I also had a bit of a "thing" about moths when I was younger, couldn't be in the same room as one, but I worked at getting over it and I've been fine with them for years. My mother still won't even say the word "moth" to me in case it sets me off.

Moredramathanrazzamatazz · 25/07/2023 11:25

My MIL is eccentric veering towards insane, and I love her very much.

This is the approach we are taking with several family members Smile

And I do suspect sometimes that this might be the attitude that my adult children are taking with me! Wink

Sometimes what the OP and PPs describe can be part of other difficult or controlling behaviours that have always been there, though, which is harder to deal with, and my sympathy goes to them.

tinselvestsparklepants · 25/07/2023 11:35

Yep my mum too. It's mainly annoying but was upsetting when I couldn't have kids in my 30s- mum couldn't understand I might want to talk about it because I didn't want any when I was 16..

NeverDropYourMooncup · 25/07/2023 11:46

I've always been a faddy eater according to my mother.

Actually, she was a shit cook, thought seasoning was something 'the foreigners' did and who decided that the medical advice not to give me milk or gluten was a load of nonsense, with the inevitable result that I spent my childhood in pain, feeling shit with horrendous headaches, bloating and stomach issues and regularly given stuff that just tasted like crap.
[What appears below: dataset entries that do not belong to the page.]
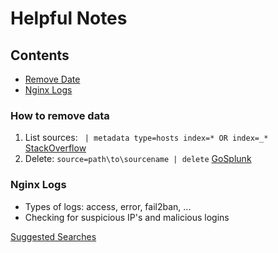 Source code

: # Helpful Notes

## Contents

- [Remove Date](How-to-remove-data)
- [Nginx Logs](Nginx-Logs)

### How to remove data

1. List sources:  ` | metadata type=hosts index=* OR index=_*` [StackOverflow](https://answers.splunk.com/answers/120461/how-to-see-all-source-and-sourcetype-list.html)
2. Delete: `source=path\to\sourcename | delete` [GoSplunk](https://gosplunk.com/clean-or-delete-data-in-a-given-source/)

### Nginx Logs

- Types of logs: access, error, fail2ban, ...
- Checking for suspicious IP's and malicious logins

[Suggested Searches](SuggestedSearches.md)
Considering the things I 'turned my nose up at' were almost entirely wheat and/or milk based (pasta, cereals, cakes, biscuits, pies, pizza, fish fingers, breaded ham/chicken, cheap burgers and sausages, milkshakes, ice cream, custard, cream) and I'd absolutely demolish vegetables, meat that wasn't cooked to rubber, anything with salt, spices or herbs, eggs, salty & vinegary things like cockles and winkles, peanuts, pistachios and the strongest hard cheese I was ever allowed near (it's much lower in lactose than cheap, rubbery mild stuff) and loved coffee, maybe that should have been a clue that she should have listened to the paediatricians, rather than leaving me to either eat or go without with only toast as an option if I was still hungry.

But hey, it's far easier to claim that I've always faddy than actually provide food that didn't make me ill.